City’s homeless battle addiction, alcoholism
Ten-year-old Sonia looks dazed. But it is neither the bone chilling cold nor her empty stomach that make her reflexes so slow. Mallica Joshi reports.Updated: Jan 06, 2011 00:19 IST
Ten-year-old Sonia looks dazed. But it is neither the bone chilling cold nor her empty stomach that make her reflexes so slow. The blank look is the result of sniffing the easily available thinner used for correction fluid that Sonia, who usually sleeps on the pavement outside the Hanuman Mandir in Connaught Place with only a tarpaulin sheet between her and the cold ground, is addicted to.
A homeless drug addict has no roof over her head in the winters as the other homeless who sleep in the night shelters taunt her for being an addict.
"They laugh at me.

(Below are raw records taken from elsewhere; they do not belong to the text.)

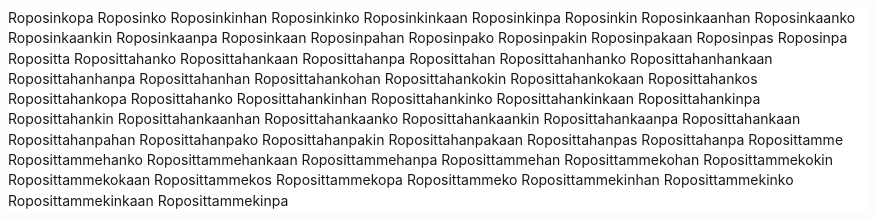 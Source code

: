 Roposinkopa
Roposinko
Roposinkinhan
Roposinkinko
Roposinkinkaan
Roposinkinpa
Roposinkin
Roposinkaanhan
Roposinkaanko
Roposinkaankin
Roposinkaanpa
Roposinkaan
Roposinpahan
Roposinpako
Roposinpakin
Roposinpakaan
Roposinpas
Roposinpa
Ropositta
Roposittahanko
Roposittahankaan
Roposittahanpa
Roposittahan
Roposittahanhanko
Roposittahanhankaan
Roposittahanhanpa
Roposittahanhan
Roposittahankohan
Roposittahankokin
Roposittahankokaan
Roposittahankos
Roposittahankopa
Roposittahanko
Roposittahankinhan
Roposittahankinko
Roposittahankinkaan
Roposittahankinpa
Roposittahankin
Roposittahankaanhan
Roposittahankaanko
Roposittahankaankin
Roposittahankaanpa
Roposittahankaan
Roposittahanpahan
Roposittahanpako
Roposittahanpakin
Roposittahanpakaan
Roposittahanpas
Roposittahanpa
Roposittamme
Roposittammehanko
Roposittammehankaan
Roposittammehanpa
Roposittammehan
Roposittammekohan
Roposittammekokin
Roposittammekokaan
Roposittammekos
Roposittammekopa
Roposittammeko
Roposittammekinhan
Roposittammekinko
Roposittammekinkaan
Roposittammekinpa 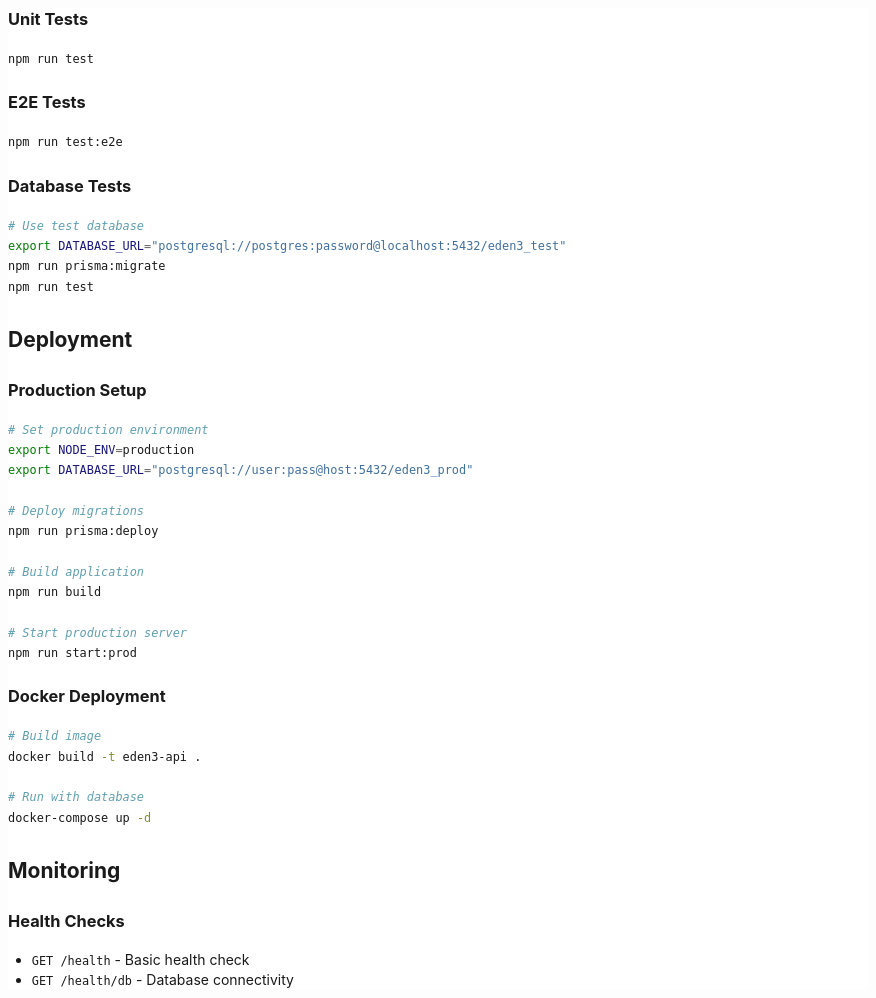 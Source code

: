 ### Unit Tests
```bash
npm run test
```

### E2E Tests
```bash
npm run test:e2e
```

### Database Tests
```bash
# Use test database
export DATABASE_URL="postgresql://postgres:password@localhost:5432/eden3_test"
npm run prisma:migrate
npm run test
```

## Deployment

### Production Setup
```bash
# Set production environment
export NODE_ENV=production
export DATABASE_URL="postgresql://user:pass@host:5432/eden3_prod"

# Deploy migrations
npm run prisma:deploy

# Build application
npm run build

# Start production server
npm run start:prod
```

### Docker Deployment
```bash
# Build image
docker build -t eden3-api .

# Run with database
docker-compose up -d
```

## Monitoring

### Health Checks
- `GET /health` - Basic health check
- `GET /health/db` - Database connectivity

Many a time they hit me too, asking me to get out of the shelter. I don't go there anymore," said Sonia.
While the Delhi government has provided night shelters for the homeless across the city there is not even one de addiction facility for the street dwellers. A sizeable number of the 1,60,000 homeless in the city are either drug addicts or alcoholics making them even more vulnerable to the cold weather conditions prevailing in the city.

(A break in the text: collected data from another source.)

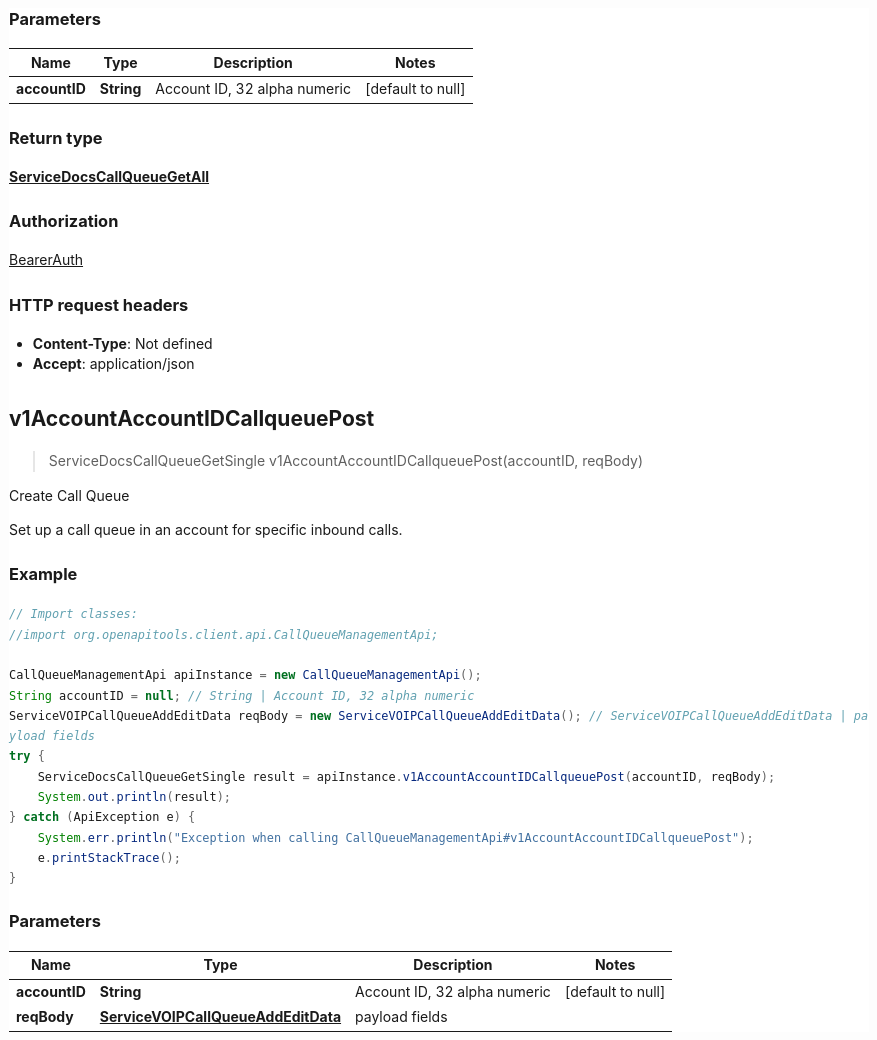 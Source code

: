 ### Parameters


Name | Type | Description  | Notes
------------- | ------------- | ------------- | -------------
 **accountID** | **String**| Account ID, 32 alpha numeric | [default to null]

### Return type

[**ServiceDocsCallQueueGetAll**](ServiceDocsCallQueueGetAll.md)

### Authorization

[BearerAuth](../README.md#BearerAuth)

### HTTP request headers

- **Content-Type**: Not defined
- **Accept**: application/json


## v1AccountAccountIDCallqueuePost

> ServiceDocsCallQueueGetSingle v1AccountAccountIDCallqueuePost(accountID, reqBody)

Create Call Queue

Set up a call queue in an account for specific inbound calls.

### Example

```java
// Import classes:
//import org.openapitools.client.api.CallQueueManagementApi;

CallQueueManagementApi apiInstance = new CallQueueManagementApi();
String accountID = null; // String | Account ID, 32 alpha numeric
ServiceVOIPCallQueueAddEditData reqBody = new ServiceVOIPCallQueueAddEditData(); // ServiceVOIPCallQueueAddEditData | payload fields
try {
    ServiceDocsCallQueueGetSingle result = apiInstance.v1AccountAccountIDCallqueuePost(accountID, reqBody);
    System.out.println(result);
} catch (ApiException e) {
    System.err.println("Exception when calling CallQueueManagementApi#v1AccountAccountIDCallqueuePost");
    e.printStackTrace();
}
```

### Parameters


Name | Type | Description  | Notes
------------- | ------------- | ------------- | -------------
 **accountID** | **String**| Account ID, 32 alpha numeric | [default to null]
 **reqBody** | [**ServiceVOIPCallQueueAddEditData**](ServiceVOIPCallQueueAddEditData.md)| payload fields |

Night shelters function as only an accommodation during the harsh Delhi winters but do not provide the holistic support such drug addicts need. In the absence of a government run de addiction facility, these homeless people have no where to go even if they want to quit drugs and alcohol.
While some NGOs, such as Childhood Enhancement through Training and Action (CHETNA), work with children addicted to drugs, no help is forthcoming from the government so far.

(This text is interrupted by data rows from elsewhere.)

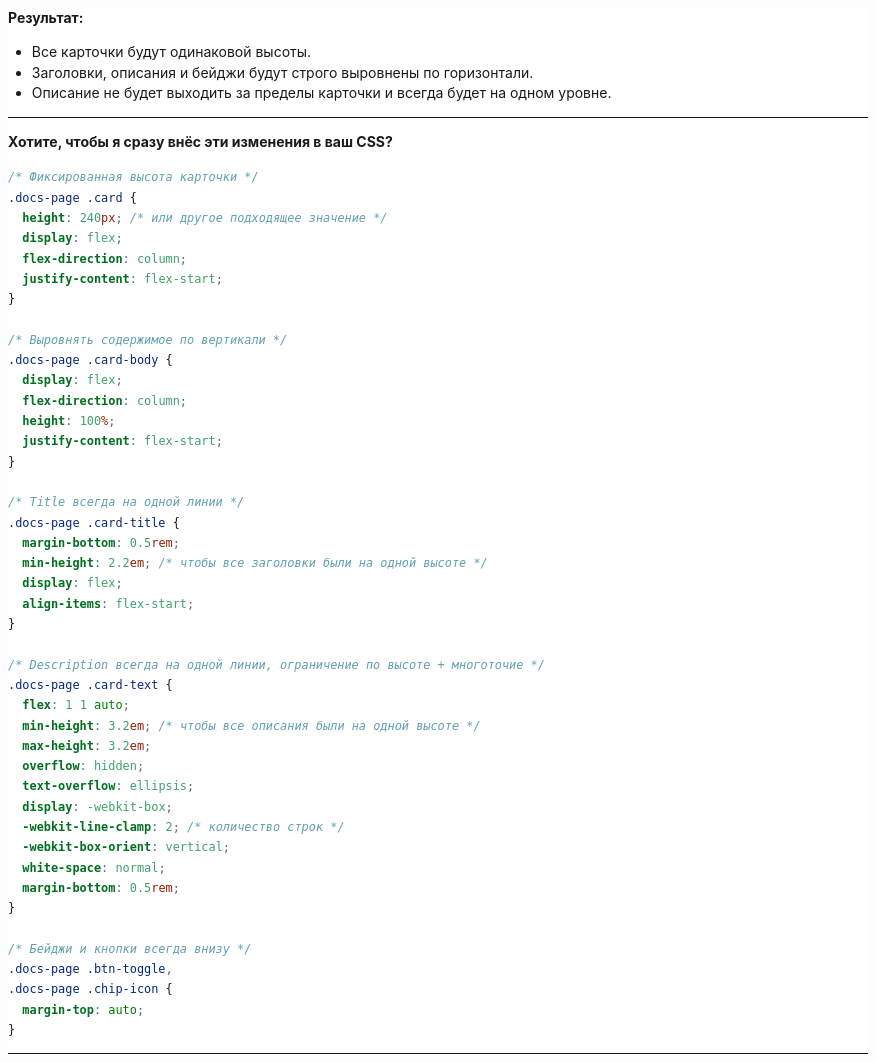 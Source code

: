 **Результат:**  
- Все карточки будут одинаковой высоты.
- Заголовки, описания и бейджи будут строго выровнены по горизонтали.
- Описание не будет выходить за пределы карточки и всегда будет на одном уровне.

---

**Хотите, чтобы я сразу внёс эти изменения в ваш CSS?**

```css
/* Фиксированная высота карточки */
.docs-page .card {
  height: 240px; /* или другое подходящее значение */
  display: flex;
  flex-direction: column;
  justify-content: flex-start;
}

/* Выровнять содержимое по вертикали */
.docs-page .card-body {
  display: flex;
  flex-direction: column;
  height: 100%;
  justify-content: flex-start;
}

/* Title всегда на одной линии */
.docs-page .card-title {
  margin-bottom: 0.5rem;
  min-height: 2.2em; /* чтобы все заголовки были на одной высоте */
  display: flex;
  align-items: flex-start;
}

/* Description всегда на одной линии, ограничение по высоте + многоточие */
.docs-page .card-text {
  flex: 1 1 auto;
  min-height: 3.2em; /* чтобы все описания были на одной высоте */
  max-height: 3.2em;
  overflow: hidden;
  text-overflow: ellipsis;
  display: -webkit-box;
  -webkit-line-clamp: 2; /* количество строк */
  -webkit-box-orient: vertical;
  white-space: normal;
  margin-bottom: 0.5rem;
}

/* Бейджи и кнопки всегда внизу */
.docs-page .btn-toggle,
.docs-page .chip-icon {
  margin-top: auto;
}
```

---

"The children we work with sniff fluid to ward off hunger and cold. It makes them very weak and very vulnerable to diseases. The easy availability of fluid is also a big set back in case of young addicts," said Sanjay Gupta, director, CHETNA.
According to Indu Prakash Singh, technical advisor, Indo Global Society for Social Service, many homeless drug addicts are already so weak that they are sure to die in the biting cold. "No one tackles this issue. This is a problem that goes hand in hand with homelessness. We can't hope to solve the problem of homelessness in isolation," he said.